Exercise description
Reproduce each line of the entries that carries "若此值为yes".

Task data
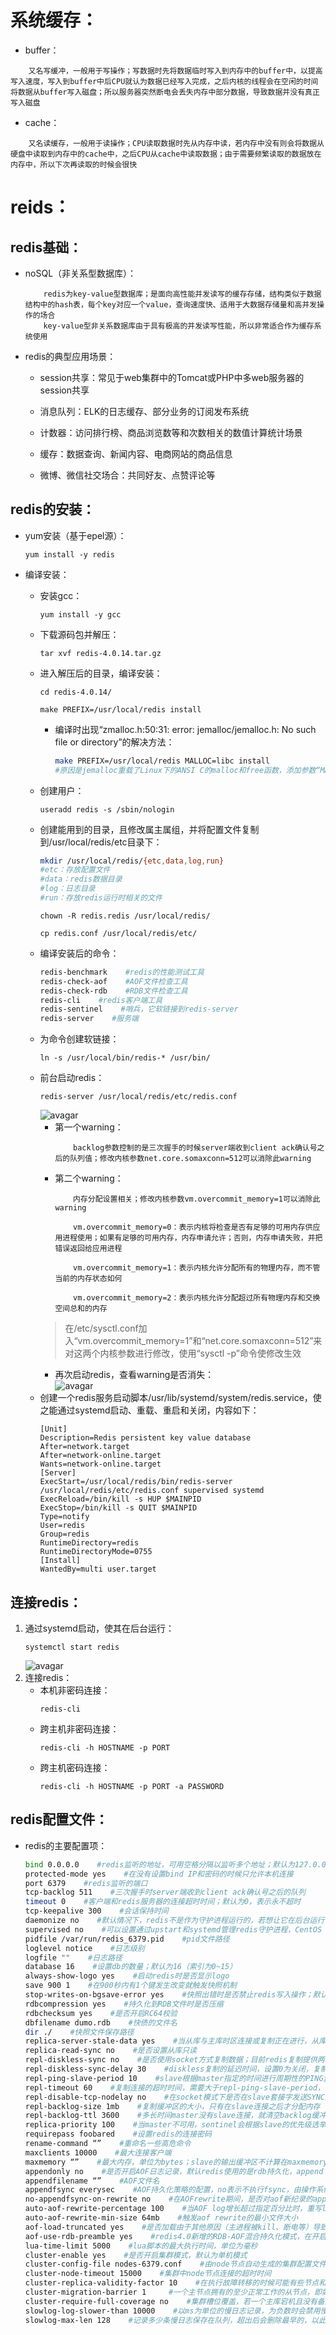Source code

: # 系统缓存：
+ buffer：
```
    又名写缓冲，一般用于写操作；写数据时先将数据临时写入到内存中的buffer中，以提高写入速度，写入到buffer中后CPU就认为数据已经写入完成，之后内核的线程会在空闲的时间将数据从buffer写入磁盘；所以服务器突然断电会丢失内存中部分数据，导致数据并没有真正写入磁盘
```

+ cache：
```
    又名读缓存，一般用于读操作；CPU读取数据时先从内存中读，若内存中没有则会将数据从硬盘中读取到内存中的cache中，之后CPU从cache中读取数据；由于需要频繁读取的数据放在内存中，所以下次再读取的时候会很快
```
# reids：
## redis基础：
+ noSQL（非关系型数据库）：
    ```
        redis为key-value型数据库；是面向高性能并发读写的缓存存储，结构类似于数据结构中的hash表，每个key对应一个value，查询速度快、适用于大数据存储量和高并发操作的场合  
        key-value型非关系数据库由于具有极高的并发读写性能，所以非常适合作为缓存系统使用
    ```
+ redis的典型应用场景：
    + session共享：常见于web集群中的Tomcat或PHP中多web服务器的session共享

    + 消息队列：ELK的日志缓存、部分业务的订阅发布系统
    + 计数器：访问排行榜、商品浏览数等和次数相关的数值计算统计场景
    + 缓存：数据查询、新闻内容、电商网站的商品信息
    + 微博、微信社交场合：共同好友、点赞评论等
## redis的安装：
+ yum安装（基于epel源）：
    ```
    yum install -y redis
    ```

+ 编译安装：
    + 安装gcc：
        ```
        yum install -y gcc
        ```
    + 下载源码包并解压：
        ```
        tar xvf redis-4.0.14.tar.gz 
        ```
    + 进入解压后的目录，编译安装：
        ```
        cd redis-4.0.14/
        ```
        ```
        make PREFIX=/usr/local/redis install
        ```
        + 编译时出现“zmalloc.h:50:31: error: jemalloc/jemalloc.h: No such file or directory”的解决方法：
            ```sh
            make PREFIX=/usr/local/redis MALLOC=libc install
            #原因是jemalloc重载了Linux下的ANSI C的malloc和free函数，添加参数“MALLOC=libc”可成功编译安装
            ```
    + 创建用户：
        ```
        useradd redis -s /sbin/nologin
        ```
    + 创建能用到的目录，且修改属主属组，并将配置文件复制到/usr/local/redis/etc目录下：
        ```sh
        mkdir /usr/local/redis/{etc,data,log,run}
        #etc：存放配置文件
        #data：redis数据目录
        #log：日志目录
        #run：存放redis运行时相关的文件
        ```
        ```
        chown -R redis.redis /usr/local/redis/
        ```
        ```
        cp redis.conf /usr/local/redis/etc/
        ```
    + 编译安装后的命令：
        ```sh
        redis-benchmark    #redis的性能测试工具
        redis-check-aof    #AOF文件检查工具
        redis-check-rdb    #RDB文件检查工具
        redis-cli    #redis客户端工具
        redis-sentinel    #哨兵，它软链接到redis-server
        redis-server    #服务端
        ```
    + 为命令创建软链接：
        ```
        ln -s /usr/local/bin/redis-* /usr/bin/
        ```
    + 前台启动redis：
        ```
        redis-server /usr/local/redis/etc/redis.conf
        ```  
        ![avagar](https://github.com/aNswerO/note/blob/master/15th-week/pic/redis%E5%9F%BA%E7%A1%80/%E8%A7%A3%E5%86%B3warning.png)
        + 第一个warning：
            ```
                backlog参数控制的是三次握手的时候server端收到client ack确认号之后的队列值；修改内核参数net.core.somaxconn=512可以消除此warning  
            ```
        + 第二个warning：
            ```
                内存分配设置相关；修改内核参数vm.overcommit_memory=1可以消除此warning  

                vm.overcommit_memory=0：表示内核将检查是否有足够的可用内存供应用进程使用；如果有足够的可用内存，内存申请允许；否则，内存申请失败，并把错误返回给应用进程

                vm.overcommit_memory=1：表示内核允许分配所有的物理内存，而不管当前的内存状态如何

                vm.overcommit_memory=2：表示内核允许分配超过所有物理内存和交换空间总和的内存
            ```
        >在/etc/sysctl.conf加入“vm.overcommit_memory=1”和“net.core.somaxconn=512”来对这两个内核参数进行修改，使用“sysctl -p”命令使修改生效
        + 再次启动redis，查看warning是否消失：  
            ![avagar](https://github.com/aNswerO/note/blob/master/15th-week/pic/redis%E5%9F%BA%E7%A1%80/%E8%A7%A3%E5%86%B3warning%E5%90%8E.png)  
    + 创建一个redis服务启动脚本/usr/lib/systemd/system/redis.service，使之能通过systemd启动、重载、重启和关闭，内容如下：
        ```
        [Unit]
        Description=Redis persistent key value database
        After=network.target
        After=network-online.target
        Wants=network-online.target
        [Server]
        ExecStart=/usr/local/redis/bin/redis-server /usr/local/redis/etc/redis.conf supervised systemd
        ExecReload=/bin/kill -s HUP $MAINPID
        ExecStop=/bin/kill -s QUIT $MAINPID
        Type=notify
        User=redis
        Group=redis
        RuntimeDirectory=redis
        RuntimeDirectoryMode=0755
        [Install]
        WantedBy=multi user.target
        ```
## 连接redis：
1. 通过systemd启动，使其在后台运行：
    ```
    systemctl start redis
    ```  
    ![avagar](https://github.com/aNswerO/note/blob/master/15th-week/pic/redis%E5%9F%BA%E7%A1%80/systemd%E5%90%AF%E5%8A%A8redis.png)  
2. 连接redis：
    + 本机非密码连接：
        ```
        redis-cli
        ```
    + 跨主机非密码连接：
        ```
        redis-cli -h HOSTNAME -p PORT
        ```
    + 跨主机密码连接：
        ```
        redis-cli -h HOSTNAME -p PORT -a PASSWORD
        ```
## redis配置文件：
+ redis的主要配置项：
    ```sh
    bind 0.0.0.0    #redis监听的地址，可用空格分隔以监听多个地址；默认为127.0.0.0
    protected-mode yes    #在没有设置bind IP和密码的时候只允许本机连接
    port 6379    #redis监听的端口
    tcp-backlog 511    #三次握手时server端收到client ack确认号之后的队列
    timeout 0    #客户端和redis服务器的连接超时时间；默认为0，表示永不超时
    tcp-keepalive 300    #会话保持时间
    daemonize no    #默认情况下，redis不是作为守护进程运行的，若想让它在后台运行，就需要把此项的值改为yes；当redis作为守护进程运行的时候，他会写一个pid文件到/var/run/目录下
    supervised no    #可以设置通过upstart和systemd管理redis守护进程，CentOS 7之后都使用systemd
    pidfile /var/run/redis_6379.pid    #pid文件路径
    loglevel notice    #日志级别
    logfile ""    #日志路径
    database 16    #设置db的数量；默认为16（索引为0~15）
    always-show-logo yes    #启动redis时是否显示logo
    save 900 1    #在900秒内有1个键发生改变就触发快照机制
    stop-writes-on-bgsave-error yes    #快照出错时是否禁止redis写入操作；默认为yes，表示禁止，建议改为no
    rdbcompression yes    #持久化到RDB文件时是否压缩
    rdbchecksum yes    #是否开启RC64校验
    dbfilename dumo.rdb    #快债的文件名
    dir ./    #快照文件保存路径
    replica-server-stale-data yes    #当从库与主库时区连接或复制正在进行，从库有两种运行方式：1）若此值为yes，从库会继续响应客户端的读请求；2）若此值为no，除去指定的命令之外的任何请求都会返回一个错误"SYNC with master in progress" 
    replica-read-sync no    #是否设置从库只读
    repl-diskless-sync no    #是否使用socket方式复制数据；目前redis复制提供两种方式：disk和socket，若新的slave连上来或重连的slave无法增量同步，就会执行全量同步，master会生成rdb文件，disk方式是master创建一个新的进程将rdb文件先保存到磁盘，再把磁盘上的rdb文件传递给slave，在一个rdb保存的过程中，多个slave都能共享这个rdb文件；socket方式是创建一个新的进程，直接把rdb文件以socket的方式发送给slave（一个一个slave顺序复制）；只有在磁盘速度缓慢但网络相对较快时才使用socket方式，否则就使用默认的disk方式
    repl-diskless-sync-delay 30    #diskless复制的延迟时间，设置0为关闭，复制开始到结束之前，master节点不会再接收新的slave复制请求，直到下一次开始
    repl-ping-slave-period 10    #slave根据master指定的时间进行周期性的PING监测
    repl-timeout 60    #复制连接的超时时间，需要大于repl-ping-slave-period，否则会经常报超时
    repl-disable-tcp-nodelay no    #在socket模式下是否在slave套接字发送SYNC之后禁用TCP_NODELAY。若此值为yes，redis将使用更少的TCP包和带宽向slaves发送数据，但这将使数据传输到slave上出现延迟；若此值为no，数据传输到slave的延迟会减少，但要使用更多的带宽
    repl-backlog-size 1mb    #复制缓冲区的大小，只有在slave连接之后才分配内存
    repl-backlog-ttl 3600    #多长时间master没有slave连接，就清空backlog缓冲区
    replica-priority 100    #当master不可用，sentinel会根据slave的优先级选举一个master；最低的优先级的slave当选master。若此值配置为0，则永远不会被选举上
    requirepass foobared    #设置redis的连接密码
    rename-command “”    #重命名一些高危命令
    maxclients 10000    #最大连接客户端
    maxmemory “”    #最大内存，单位为bytes；slave的输出缓冲区不计算在maxmemory内
    appendonly no    #是否开启AOF日志记录，默认redis使用的是rdb持久化，append only file（AOF）是另一种持久化方式，可提供更好的持久化特性。redis会把每次写入的数据在接收后都写入appendonly.aof文件，每次启动时redis都会先把这个文件的数据读入内存，先忽略RDB文件
    appendfilename “”    #AOF文件名
    appendfsync everysec    #AOF持久化策略的配置，no表示不执行fsync，由操作系统保证数据同步到磁盘；always表示每次写入都执行fsync，以保证数据同步到磁盘，everysec表示每秒执行一次fsync，可能会导致丢失这1s的数据
    no-appendfsync-on-rewrite no    #在AOFrewrite期间，是否对aof新纪录的append暂缓使用文件同步策略，主要考虑磁盘IO开支和请求阻塞时间。默认为no，表示不暂缓，新的AOF记录仍然会被立即同步；Linux的默认fsync策略是30s，若为yes，可能会丢失30s的数据，但由于yes性能较好而且会避免出现阻塞因此比较推荐
    auto-aof-rewrite-percentage 100    #当AOF log增长超过指定百分比时，重写log file，设置为0表示不自动重写AOF日志，重写是为了使AOF日志的体积保持最小，而确保保存最完整的数据
    auto-aof-rewrite-min-size 64mb    #触发aof rewrite的最小文件大小
    aof-load-truncated yes    #是否加载由于其他原因（主进程被kill、断电等）导致的末尾异常的AOF文件
    aof-use-rdb-preamble yes    #redis4.0新增的RDB-AOF混合持久化模式，在开启了这个功能后，AOF重写产生的文件将同时包含RDB格式的内容和AOF格式的内容，其中RDB格式的内容用于记录已有的数据，而AOF格式的内存则用于记录最近发生了变化的数据，这样redis就兼有RDB和AOF的有点，既能快速生成重写文件，又能在出现问题时快速地载入数据
    lua-time-limit 5000    #lua脚本的最大执行时间，单位为毫秒
    cluster-enable yes    #是否开启集群模式，默认为单机模式
    cluster-config-file nodes-6379.conf    #由node节点自动生成的集群配置文件
    cluster-node-timeout 15000    #集群中node节点连接的超时时间
    cluster-replica-validity-factor 10    #在执行故障转移的时候可能有些节点和master断开一段时间数据比较旧，这些节点就不适合用于选举为master，超过此时间的就不会被进行故障转移
    cluster-migration-barrier 1     #一个主节点拥有的至少正常工作的从节点，即如果主节点的slave节点故障后会将多余的从节点分配到当前主节点称为新的从节点
    cluster-require-full-coverage no    #集群槽位覆盖，若一个主库宕机且没有备库就会出现集群槽位不全，那么yes情况下集群槽位验证不全就不再对外提供服务，而no则可以继续使用但是会出现查询数据查不到的情况（因为有数据丢失）
    slowlog-log-slower-than 10000    #以ms为单位的慢日志记录，为负数时会禁用慢日志，为0会记录每个命令操作；slow log是redis用来记录查询执行时间的日志系统，slow log保存在内存里面，读写速度非常快，开启slow log并不会影响redis的速度
    slowlog-max-len 128    #记录多少条慢日志保存在队列，超出后会删除最早的，以此实现滚动删除
    ```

Solution to the problem
    replica-server-stale-data yes    #当从库与主库时区连接或复制正在进行，从库有两种运行方式：1）若此值为yes，从库会继续响应客户端的读请求；2）若此值为no，除去指定的命令之外的任何请求都会返回一个错误"SYNC with master in progress" 
    repl-disable-tcp-nodelay no    #在socket模式下是否在slave套接字发送SYNC之后禁用TCP_NODELAY。若此值为yes，redis将使用更少的TCP包和带宽向slaves发送数据，但这将使数据传输到slave上出现延迟；若此值为no，数据传输到slave的延迟会减少，但要使用更多的带宽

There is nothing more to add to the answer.